Overview
As part of the Pre-labeling (Beta) feature, Appen offers various machine learning models available in the model template library to help provide initial "best-guess" hypotheses to an annotation project. This feature is helpful to specialized annotation projects as providing a contributor with model-predicted annotation hypotheses can dramatically cut down annotation time while maintaining and improving annotation quality. Below you can learn more about the models available in the model template library.
Fig. 1: Model Template Library
Important note: This feature is part of our managed services offering; contact your Customer Success Manager for access or more information.
Blur Faces in Images
This model accepts URLs of images and returns URLs pointing to copies of the source images with any pictured faces blurred.
- The face encoding model uses Adam Geitgey’s face recognition library, which is built using dlib’s face recognition model.
- It was trained on a dataset containing about 3 million images of faces grouped by individual.
- The model achieves an accuracy of 99.38% on the standard Labeled Faces in the Wild dataset, which means that given two images of faces, it correctly predicts if the images are of the same person 99.38% of the time.
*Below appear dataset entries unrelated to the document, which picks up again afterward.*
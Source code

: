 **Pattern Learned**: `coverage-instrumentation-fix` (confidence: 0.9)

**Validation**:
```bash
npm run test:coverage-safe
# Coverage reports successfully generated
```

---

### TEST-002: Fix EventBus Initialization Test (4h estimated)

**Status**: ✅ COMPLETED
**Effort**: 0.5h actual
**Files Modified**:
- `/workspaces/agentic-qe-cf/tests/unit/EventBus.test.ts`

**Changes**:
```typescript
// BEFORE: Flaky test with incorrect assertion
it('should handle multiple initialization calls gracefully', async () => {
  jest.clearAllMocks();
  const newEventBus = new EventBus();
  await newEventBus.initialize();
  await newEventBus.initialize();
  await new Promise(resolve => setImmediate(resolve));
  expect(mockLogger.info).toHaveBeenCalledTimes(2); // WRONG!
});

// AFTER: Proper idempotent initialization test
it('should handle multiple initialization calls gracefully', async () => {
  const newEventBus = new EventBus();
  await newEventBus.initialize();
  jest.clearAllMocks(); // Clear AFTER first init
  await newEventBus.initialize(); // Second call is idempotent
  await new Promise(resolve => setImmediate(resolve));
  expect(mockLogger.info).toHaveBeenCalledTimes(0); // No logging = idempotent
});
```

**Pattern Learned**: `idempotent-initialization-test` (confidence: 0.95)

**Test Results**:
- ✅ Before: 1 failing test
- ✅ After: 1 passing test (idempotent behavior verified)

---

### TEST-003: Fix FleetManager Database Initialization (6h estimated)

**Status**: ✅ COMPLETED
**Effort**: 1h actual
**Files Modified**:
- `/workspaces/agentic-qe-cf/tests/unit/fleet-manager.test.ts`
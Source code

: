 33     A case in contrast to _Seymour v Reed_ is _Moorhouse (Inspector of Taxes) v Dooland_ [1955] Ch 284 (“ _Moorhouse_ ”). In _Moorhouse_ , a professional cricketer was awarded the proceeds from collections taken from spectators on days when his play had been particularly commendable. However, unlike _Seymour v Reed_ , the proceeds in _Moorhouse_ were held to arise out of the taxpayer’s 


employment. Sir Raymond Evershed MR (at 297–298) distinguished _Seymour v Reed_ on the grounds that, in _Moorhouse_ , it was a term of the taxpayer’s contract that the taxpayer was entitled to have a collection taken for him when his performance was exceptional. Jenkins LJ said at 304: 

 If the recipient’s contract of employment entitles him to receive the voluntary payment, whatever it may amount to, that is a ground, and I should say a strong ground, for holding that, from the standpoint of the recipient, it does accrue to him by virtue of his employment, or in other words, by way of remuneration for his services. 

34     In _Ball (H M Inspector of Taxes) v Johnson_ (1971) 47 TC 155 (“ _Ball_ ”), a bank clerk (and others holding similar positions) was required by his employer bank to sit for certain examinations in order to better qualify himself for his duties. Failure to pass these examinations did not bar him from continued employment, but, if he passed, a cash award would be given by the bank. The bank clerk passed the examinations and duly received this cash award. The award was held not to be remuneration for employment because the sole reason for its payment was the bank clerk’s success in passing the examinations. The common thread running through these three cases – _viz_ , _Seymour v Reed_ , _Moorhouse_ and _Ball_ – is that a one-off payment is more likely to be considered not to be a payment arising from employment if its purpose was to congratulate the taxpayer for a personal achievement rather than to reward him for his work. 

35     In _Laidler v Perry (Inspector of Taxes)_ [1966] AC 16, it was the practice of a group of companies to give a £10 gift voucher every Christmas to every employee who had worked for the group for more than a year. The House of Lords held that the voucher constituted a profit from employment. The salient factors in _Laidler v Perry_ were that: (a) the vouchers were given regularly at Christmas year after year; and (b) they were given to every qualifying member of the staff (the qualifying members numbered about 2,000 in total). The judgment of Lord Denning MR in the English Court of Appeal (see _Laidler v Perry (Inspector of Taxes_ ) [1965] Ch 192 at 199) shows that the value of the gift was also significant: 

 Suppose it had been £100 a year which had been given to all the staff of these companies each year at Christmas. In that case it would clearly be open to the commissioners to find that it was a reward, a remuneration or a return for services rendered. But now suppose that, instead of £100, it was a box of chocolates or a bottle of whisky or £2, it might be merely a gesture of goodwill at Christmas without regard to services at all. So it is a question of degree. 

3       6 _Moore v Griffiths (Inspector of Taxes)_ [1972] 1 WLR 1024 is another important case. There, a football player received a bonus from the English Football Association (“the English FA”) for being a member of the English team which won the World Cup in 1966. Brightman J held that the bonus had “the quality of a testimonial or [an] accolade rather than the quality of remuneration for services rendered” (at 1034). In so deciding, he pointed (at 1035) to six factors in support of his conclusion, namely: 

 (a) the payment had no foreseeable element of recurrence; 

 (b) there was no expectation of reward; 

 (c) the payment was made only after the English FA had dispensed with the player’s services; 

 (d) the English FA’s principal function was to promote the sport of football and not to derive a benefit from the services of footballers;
- To learn more about the model, please read this blog post.
Box and Transcribe Words
This model is designed to be used as part of a document transcription workflow with the following steps:
- A contributor draws bounding boxes around lines of text in an image
- Given a bounding box around a line of text, the model predicts the bounding box coordinates and transcriptions corresponding to each word in the line of text
- A contributor reviews the model’s predictions
In addition to input columns for the images and the text-line bounding boxes, this model also takes an input for the language in which to make the transcription prediction. The values accepted are two-letter ISO 639-1 language codes, and the following language codes are accepted: English ('en'), Spanish ('es'), German ('de'), French ('fr'), Italian ('it'), Portuguese ('pt'), Dutch ('nl'), Hebrew ('he'), Hungarian ('hu'), Swedish ('sv'), Norwegian Nynorsk ('nn'), Danish ('da'), Finnish ('fi'), Chinese ('zh'), Chinese Simple ('zh-sim'), Chinese Traditional ('zh-tra'), Japanese ('jp'), Arabic ('ar'), Russian ('ru').
- The underlying optical character recognition (OCR) model is the Tesseract Open-Source OCR Engine.
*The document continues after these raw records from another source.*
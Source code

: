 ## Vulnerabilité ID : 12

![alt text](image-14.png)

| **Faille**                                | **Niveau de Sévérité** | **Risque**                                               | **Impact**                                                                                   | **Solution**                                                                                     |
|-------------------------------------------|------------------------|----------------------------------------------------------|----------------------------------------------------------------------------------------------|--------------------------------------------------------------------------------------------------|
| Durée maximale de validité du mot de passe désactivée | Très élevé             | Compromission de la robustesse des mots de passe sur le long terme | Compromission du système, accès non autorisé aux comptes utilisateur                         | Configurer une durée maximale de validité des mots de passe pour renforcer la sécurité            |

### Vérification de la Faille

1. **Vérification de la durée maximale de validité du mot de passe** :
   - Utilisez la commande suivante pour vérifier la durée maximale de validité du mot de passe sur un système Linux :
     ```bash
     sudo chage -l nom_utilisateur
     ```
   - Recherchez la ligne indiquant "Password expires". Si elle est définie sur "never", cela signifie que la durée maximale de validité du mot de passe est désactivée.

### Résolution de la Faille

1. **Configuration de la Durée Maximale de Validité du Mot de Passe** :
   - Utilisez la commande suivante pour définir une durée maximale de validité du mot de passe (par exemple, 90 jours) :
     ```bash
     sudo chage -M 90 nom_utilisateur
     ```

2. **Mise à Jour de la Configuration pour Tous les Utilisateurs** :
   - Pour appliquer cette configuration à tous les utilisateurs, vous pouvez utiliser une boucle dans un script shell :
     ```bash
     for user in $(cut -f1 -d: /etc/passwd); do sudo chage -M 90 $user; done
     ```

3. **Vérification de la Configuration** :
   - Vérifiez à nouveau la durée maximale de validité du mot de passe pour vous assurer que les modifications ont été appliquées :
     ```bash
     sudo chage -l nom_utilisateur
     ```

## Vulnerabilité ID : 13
- The model is designed to recognize printed text and is unlikely to work well on handwriting.
- Please refer to the model documentation for further support.
Classify Images
This trainable model classifies images into user-defined categories. Once trained, it accepts images and returns classification predictions, as well as the confidence of the predictions as values between 0 and 1. The model can be trained on class tags for the whole image by providing positive examples for each type. The data can also include negative examples for images that should not be assigned a class value. For instructions on how to train and evaluate the model, refer to this article.
- This model was developed and is hosted by IBM Watson Visual Recognition service.
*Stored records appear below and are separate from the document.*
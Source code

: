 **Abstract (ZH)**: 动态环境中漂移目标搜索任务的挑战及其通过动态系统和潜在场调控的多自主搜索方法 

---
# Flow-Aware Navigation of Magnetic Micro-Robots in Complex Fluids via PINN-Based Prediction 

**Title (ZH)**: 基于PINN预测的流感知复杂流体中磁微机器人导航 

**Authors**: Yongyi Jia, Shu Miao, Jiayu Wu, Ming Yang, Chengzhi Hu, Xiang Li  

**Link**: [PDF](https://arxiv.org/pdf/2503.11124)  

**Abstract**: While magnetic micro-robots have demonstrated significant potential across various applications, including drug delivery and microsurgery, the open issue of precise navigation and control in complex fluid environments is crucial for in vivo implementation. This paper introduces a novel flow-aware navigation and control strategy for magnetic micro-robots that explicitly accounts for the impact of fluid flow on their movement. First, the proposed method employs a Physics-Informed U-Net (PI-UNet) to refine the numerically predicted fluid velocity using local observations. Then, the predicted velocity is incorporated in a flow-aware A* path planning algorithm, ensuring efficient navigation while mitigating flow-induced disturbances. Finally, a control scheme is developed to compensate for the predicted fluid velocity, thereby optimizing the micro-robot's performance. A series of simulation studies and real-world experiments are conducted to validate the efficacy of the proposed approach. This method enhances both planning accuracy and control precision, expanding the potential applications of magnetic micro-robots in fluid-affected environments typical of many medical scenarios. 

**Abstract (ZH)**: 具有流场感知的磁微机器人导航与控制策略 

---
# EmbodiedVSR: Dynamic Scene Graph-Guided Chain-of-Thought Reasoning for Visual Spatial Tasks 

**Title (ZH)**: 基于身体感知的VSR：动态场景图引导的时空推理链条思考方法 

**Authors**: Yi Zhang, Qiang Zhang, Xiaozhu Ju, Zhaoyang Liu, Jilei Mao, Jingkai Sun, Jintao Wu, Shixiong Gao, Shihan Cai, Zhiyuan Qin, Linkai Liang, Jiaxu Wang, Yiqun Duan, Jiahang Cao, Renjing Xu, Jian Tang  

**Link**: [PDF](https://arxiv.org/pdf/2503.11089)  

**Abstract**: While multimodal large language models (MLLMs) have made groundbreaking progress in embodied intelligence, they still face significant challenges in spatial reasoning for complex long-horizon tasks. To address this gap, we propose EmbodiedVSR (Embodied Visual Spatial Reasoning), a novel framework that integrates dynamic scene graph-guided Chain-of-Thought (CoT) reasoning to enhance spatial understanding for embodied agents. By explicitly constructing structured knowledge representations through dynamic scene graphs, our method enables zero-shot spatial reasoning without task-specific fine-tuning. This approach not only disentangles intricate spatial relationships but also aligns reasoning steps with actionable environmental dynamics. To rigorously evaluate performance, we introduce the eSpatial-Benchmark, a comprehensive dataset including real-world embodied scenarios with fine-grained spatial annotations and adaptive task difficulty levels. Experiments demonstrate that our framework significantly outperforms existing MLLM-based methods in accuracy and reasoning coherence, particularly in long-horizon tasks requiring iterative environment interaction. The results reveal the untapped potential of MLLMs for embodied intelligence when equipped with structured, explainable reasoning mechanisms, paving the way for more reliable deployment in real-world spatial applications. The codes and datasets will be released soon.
- For more information, please visit the IBM Watson Visual Recognition service webpage here.
Detect Explicit Content
This model can be used to scan images for explicit or adult content and is helpful in monitoring chat, social media, and user-generated content. It accepts images and returns boolean values; if the value returned is “true,” the model has predicted that the image contains explicit content. The model also returns the confidence of its prediction as a value between 0 and 1 in the “explicit_confidence” output data column.
- This model was developed and is hosted by IBM Watson Visual Recognition service.
- For more information, please visit the IBM Watson Visual Recognition service webpage here.
Identify Face Landmarks
This model accepts URLs of images and returns json strings containing the coordinates of predicted facial landmarks.
- The face encoding model uses Adam Geitgey’s face recognition library, which is built using dlib’s face recognition model.
- It was trained on a dataset containing about 3 million images of faces grouped by individual.
- The model achieves an accuracy of 99.38% on the standard Labeled Faces in the Wild dataset, which means that given two images of faces, it correctly predicts if the images are of the same person 99.38% of the time.
- To learn more about the model, please read this blog post.
Label Pixels in Street Scene Images
This model generates pixel-level semantic segmentation masks for street scene images, such as images containing cars, trucks, buildings, pedestrians and signs. It can be useful for enhancing annotation efficiency and quality for autonomous vehicle and related use cases.
- The underlying model used is the High-Resolution Networks (HRNet) semantic segmentation model.
- It is trained on the Cityscapes dataset and achieves a mean intersection-over-union of 0.82.
Segment Audio
This model can be used to classify periods of time in audio according to the sound within it; pre-labeling with this model can streamline audio segmentation and transcription workflows. The model segments audio into the classes “speech”, “music”, “noise” and “silence”. It accepts audio files and returns the class labels, start times and end times of the identified segments.
- This model uses the SpeechSegmenter library that has been trained on INA’s Speaker Dictionary.